(Records begins)
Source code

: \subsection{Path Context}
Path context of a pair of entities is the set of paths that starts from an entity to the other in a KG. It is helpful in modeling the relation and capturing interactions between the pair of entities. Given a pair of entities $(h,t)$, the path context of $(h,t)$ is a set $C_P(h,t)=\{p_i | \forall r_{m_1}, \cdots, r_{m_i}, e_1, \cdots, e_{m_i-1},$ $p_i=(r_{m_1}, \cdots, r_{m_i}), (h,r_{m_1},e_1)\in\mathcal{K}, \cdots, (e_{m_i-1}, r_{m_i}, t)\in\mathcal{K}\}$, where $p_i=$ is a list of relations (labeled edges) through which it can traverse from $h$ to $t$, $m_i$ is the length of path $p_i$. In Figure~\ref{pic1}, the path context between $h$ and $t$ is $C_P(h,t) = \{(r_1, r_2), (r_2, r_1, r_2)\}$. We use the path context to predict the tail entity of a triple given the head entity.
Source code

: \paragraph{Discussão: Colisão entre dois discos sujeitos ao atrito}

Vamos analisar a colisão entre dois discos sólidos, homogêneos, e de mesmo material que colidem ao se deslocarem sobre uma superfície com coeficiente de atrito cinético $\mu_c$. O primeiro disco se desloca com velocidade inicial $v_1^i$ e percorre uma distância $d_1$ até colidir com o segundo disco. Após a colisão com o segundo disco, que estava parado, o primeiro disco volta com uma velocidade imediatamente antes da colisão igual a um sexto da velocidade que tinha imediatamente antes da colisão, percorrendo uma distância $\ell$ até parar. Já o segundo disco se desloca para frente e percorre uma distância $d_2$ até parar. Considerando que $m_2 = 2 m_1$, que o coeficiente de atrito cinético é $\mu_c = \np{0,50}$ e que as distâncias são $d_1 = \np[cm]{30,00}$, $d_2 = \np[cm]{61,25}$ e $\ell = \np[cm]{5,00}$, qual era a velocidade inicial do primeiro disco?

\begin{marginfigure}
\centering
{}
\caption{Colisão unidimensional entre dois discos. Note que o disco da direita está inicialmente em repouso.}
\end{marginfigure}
(Records ends)
§ Exercise directions
Each record should be returned precisely as written.

§ Response area
Source code

: \subsection{Path Context}
Path context of a pair of entities is the set of paths that starts from an entity to the other in a KG. It is helpful in modeling the relation and capturing interactions between the pair of entities. Given a pair of entities $(h,t)$, the path context of $(h,t)$ is a set $C_P(h,t)=\{p_i | \forall r_{m_1}, \cdots, r_{m_i}, e_1, \cdots, e_{m_i-1},$ $p_i=(r_{m_1}, \cdots, r_{m_i}), (h,r_{m_1},e_1)\in\mathcal{K}, \cdots, (e_{m_i-1}, r_{m_i}, t)\in\mathcal{K}\}$, where $p_i=$ is a list of relations (labeled edges) through which it can traverse from $h$ to $t$, $m_i$ is the length of path $p_i$. In Figure~\ref{pic1}, the path context between $h$ and $t$ is $C_P(h,t) = \{(r_1, r_2), (r_2, r_1, r_2)\}$. We use the path context to predict the tail entity of a triple given the head entity.
Source code

: \paragraph{Discussão: Colisão entre dois discos sujeitos ao atrito}

Vamos analisar a colisão entre dois discos sólidos, homogêneos, e de mesmo material que colidem ao se deslocarem sobre uma superfície com coeficiente de atrito cinético $\mu_c$. O primeiro disco se desloca com velocidade inicial $v_1^i$ e percorre uma distância $d_1$ até colidir com o segundo disco. Após a colisão com o segundo disco, que estava parado, o primeiro disco volta com uma velocidade imediatamente antes da colisão igual a um sexto da velocidade que tinha imediatamente antes da colisão, percorrendo uma distância $\ell$ até parar. Já o segundo disco se desloca para frente e percorre uma distância $d_2$ até parar. Considerando que $m_2 = 2 m_1$, que o coeficiente de atrito cinético é $\mu_c = \np{0,50}$ e que as distâncias são $d_1 = \np[cm]{30,00}$, $d_2 = \np[cm]{61,25}$ e $\ell = \np[cm]{5,00}$, qual era a velocidade inicial do primeiro disco?

\begin{marginfigure}
\centering
{}
\caption{Colisão unidimensional entre dois discos. Note que o disco da direita está inicialmente em repouso.}
\end{marginfigure}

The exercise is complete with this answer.